All of his experience has told him to take the stairs, to leave an option should anything go wrong. But he is older now, the fitness ripped from his legs, and has decided to ride the lift to the fifth floor and to walk down a single flight to the fourth as a way of preserving his strength.

The lift is waiting. He slides back the gate and steps inside, pushing a red ceramic button marked 5. The cabin ticks as it passes each floor, slices of red carpet and banister visible through the metal grilles of the lift shaft. The ageing wheels of the elevator mechanism twist through grease and oil, pulling him up throug the building. At the third floor the lights go out on the stairs, sooner than he had anticipated, but a single pearl bulb inside the cabin provides him with enough light to reach into his coat, pull out the gun and place it in the right-hand pocket of his overcoat.

Now he squints outside, passing level 4, eyes moving quickly left and right to detect any sign of movement. Nothing. The lift continues to climb, halting ten seconds later on the fifth floor with nothing more than a slight jolting bump, like a sprung dancefloor. He notices a fresh piece of chewing gum wedged between the roof and the left panel of the cabin. He would like some gum now, something to take the dryness from the inside of his mouth.

Why does he feel nothing? Why, when he is just minutes away from an act that he has envisaged with total clarity and rapture for nearly twenty years, why then has his mind given way to everything but a very basic sense of process and technique? He is trying to convince himself that a moment of catharsis is imminent, but as he pulls back the cabin’s metal grille, pushes open the heavy door of the lift with his left hand, reaches into the pocket of his overcoat to release the safety catch on the gun, he is little more than a machine. It is like every other criminal act in his long, corrupted life. Tonight has no special resonance, not yet any sense of joy.

In one of the flats at the end of the corridor, the Russian can hear voices on a television, teenagers shouting at one another, then a screech of tyres. Alate-night American film. The volume must have been turned up high, because he is able to pick out the noises and his hearing is not what it was. He holds the door of the lift as it swings slowly back on its hinge and then heads for the stairwell, taking each step slowly, keeping his heart rate down. It is very dark and he has to hold on to the banister with a gloved hand, the leather sticking on bumps of dried polish as it slides down the wood. Acar sounds its horn on the street just as he reaches the fourth floor.

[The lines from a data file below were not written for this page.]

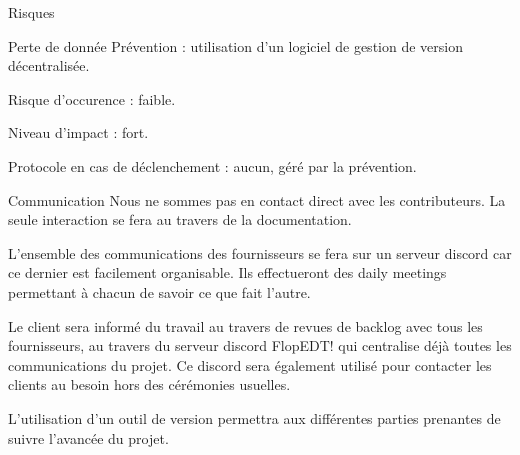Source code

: \documentclass[]{article}
\begin{document}
\begin{section}{Risques}
        \begin{subsection}{Perte de donnée}
            Prévention : utilisation d’un logiciel de gestion de version décentralisée.

            Risque d’occurence : faible.

            Niveau d’impact : fort.

            Protocole en cas de déclenchement : aucun, géré par la prévention.
        \end{subsection}
    \end{section}

    \begin{section}{Communication}
        Nous ne sommes pas en contact direct avec les contributeurs. La seule interaction se fera au travers
        de la documentation.

        L’ensemble des communications des fournisseurs se fera sur un serveur discord car ce dernier est
        facilement organisable. Ils effectueront des daily meetings permettant à chacun de savoir ce que fait
        l’autre.

        Le client sera informé du travail au travers de revues de backlog avec tous les fournisseurs, au
        travers du serveur discord FlopEDT! qui centralise déjà toutes les communications du projet. Ce
        discord sera également utilisé pour contacter les clients au besoin hors des cérémonies usuelles.

        L’utilisation d’un outil de version permettra aux différentes parties prenantes de suivre l’avancée du
        projet.
        
    \end{section}
\end{document}
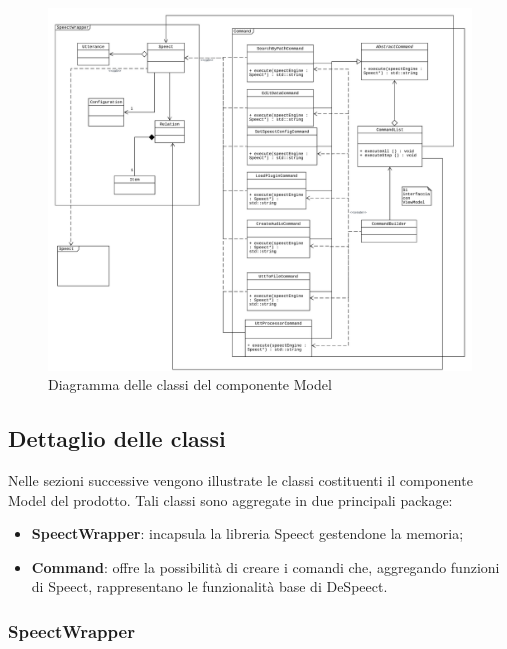 \documentclass[openany,12pt,a4paper]{report}
\begin{document}
\begin{figure}[H]
	\hspace*{-20mm}
	\includegraphics[scale=0.5]{ModelDiagram}
	\centering
	\caption{Diagramma delle classi del componente Model}
\end{figure}

\subsection{Dettaglio delle classi}

Nelle sezioni successive vengono illustrate le classi costituenti il componente Model del prodotto. Tali classi sono aggregate in due principali package:
\begin{itemize}
	\item \textbf{SpeectWrapper}: incapsula la libreria Speect gestendone la memoria;
	\item \textbf{Command}: offre la possibilità di creare i comandi che, aggregando funzioni di Speect, rappresentano le funzionalità base di DeSpeect.
\end{itemize}

\subsubsection{SpeectWrapper}
\end{document}

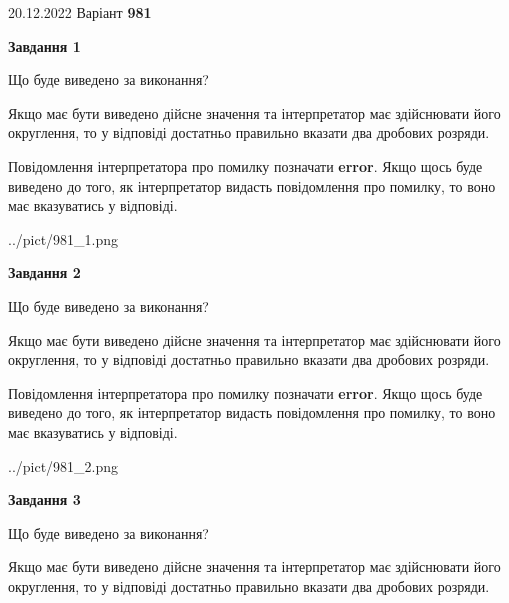 \documentclass[12pt, ukrainian]{article}
\begin{document}
{20.12.2022 Варіант \No \textbf { 981 }\par}
{
\begin {Large}

{\begin {center}\textbf{Завдання 1}\end {center}}\par
Що буде виведено за виконання? \par

Якщо має бути виведено дійсне значення та інтерпретатор має здійснювати його округлення, 
то у відповіді достатньо правильно вказати два дробових розряди.

Повідомлення інтерпретатора про помилку позначати \textbf{error}.
Якщо щось буде виведено до того, як інтерпретатор видасть повідомлення про помилку, 
то воно має вказуватись у відповіді. \par

\begin{center}
	{../pict/981_1.png}
\end{center}
\newpage

{\begin {center}\textbf{Завдання 2}\end {center}}\par
Що буде виведено за виконання? \par

Якщо має бути виведено дійсне значення та інтерпретатор має здійснювати його округлення, 
то у відповіді достатньо правильно вказати два дробових розряди.

Повідомлення інтерпретатора про помилку позначати \textbf{error}.
Якщо щось буде виведено до того, як інтерпретатор видасть повідомлення про помилку, 
то воно має вказуватись у відповіді. \par

\begin{center}
	{../pict/981_2.png}
\end{center}
\newpage

{\begin {center}\textbf{Завдання 3}\end {center}}\par
Що буде виведено за виконання? \par

Якщо має бути виведено дійсне значення та інтерпретатор має здійснювати його округлення, 
то у відповіді достатньо правильно вказати два дробових розряди.


\end{Large}}
\end{document}
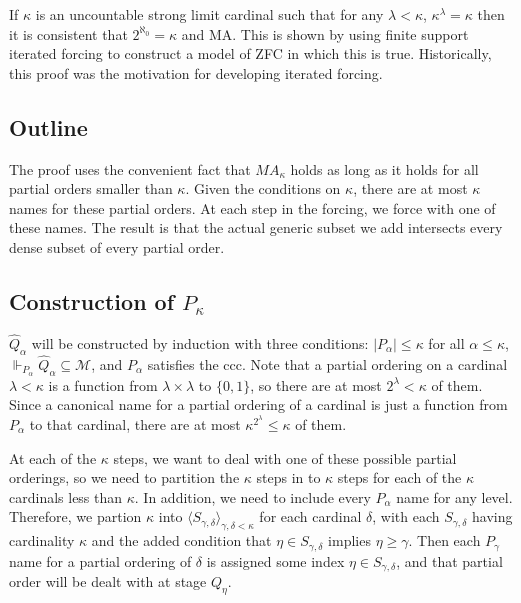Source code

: \documentclass[12pt]{article}
\begin{document}
If $\kappa$ is an uncountable strong limit cardinal such that for any $\lambda<\kappa$, $\kappa^\lambda=\kappa$ then it is consistent that $2^{\aleph_0}=\kappa$ and MA.  This is shown by using finite support iterated forcing to construct a model of ZFC in which this is true.  Historically, this proof was the motivation for developing iterated forcing.

\subsection*{Outline}

The proof uses the convenient fact that $MA_\kappa$ holds as long as it holds for all partial orders smaller than $\kappa$.  Given the conditions on $\kappa$, there are at most $\kappa$ names for these partial orders.  At each step in the forcing, we force with one of these names.  The result is that the actual generic subset we add intersects every dense subset of every partial order.

\subsection*{Construction of $P_\kappa$}
$\hat{Q}_\alpha$ will be constructed by induction with three conditions: $|P_\alpha|\leq\kappa$ for all $\alpha\leq\kappa$, $\Vdash_{P_\alpha}\hat{Q}_\alpha\subseteq\mathcal{M}$, and $P_\alpha$ satisfies the ccc.  Note that a partial ordering on a cardinal $\lambda<\kappa$ is a function from $\lambda\times\lambda$ to $\{0,1\}$, so there are at most $2^\lambda<\kappa$ of them.  Since a canonical name for a partial ordering of a cardinal is just a function from $P_\alpha$ to that cardinal, there are at most $\kappa^{2^\lambda}\leq\kappa$ of them.

At each of the $\kappa$ steps, we want to deal with one of these possible partial orderings, so we need to partition the $\kappa$ steps in to $\kappa$ steps for each of the $\kappa$ cardinals less than $\kappa$.  In addition, we need to include every $P_\alpha$ name for any level.  Therefore, we partion $\kappa$ into $\langle S_{\gamma,\delta}\rangle_{\gamma,\delta<\kappa}$ for each cardinal $\delta$, with each $S_{\gamma,\delta}$ having cardinality $\kappa$ and the added condition that $\eta\in S_{\gamma,\delta}$ implies $\eta\geq\gamma$.  Then each $P_\gamma$ name for a partial ordering of $\delta$ is assigned some index $\eta\in S_{\gamma,\delta}$, and that partial order will be dealt with at stage $Q_\eta$.
\end{document}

Simultaneously he feels the first burst of adrenalin, not what it was in his youth, but a quickening nevertheless, lightening his arms and chest. He knows that his heart is beating faster now and has to check his pace moving down the corridor, deliberately slowing as he approaches the door of Apartment 462. Twenty feet away the Russian stops and takes out the set of lock-picks. He sees light glint dully on the metal surface of the keys and finds its source - a fire exit sign at the end of the corridor, bold white lettering within an illuminated green case. Then he pinches the main key between the thumb and forefinger of his left hand and moves towards the door.

With his head pressed to the pale wood, cold against his ears, the Russian listens. No sound inside. Then, way below, there are voices, at least two people, their footsteps clattering on the marble floor of the lobby. Immediately he moves away from the door and walks back to the edge of the stairwell, waiting for the lift to jolt free of the fifth floor and ride back to ground level. But they are walking: when he peers over the banister he can see two heads that stop at the first floor. He assumes - although he can neither see nor hear - that the couple go to an apartment to the right of the staircase, and waits a full minute for silence to re-engulf the building before returning to the door.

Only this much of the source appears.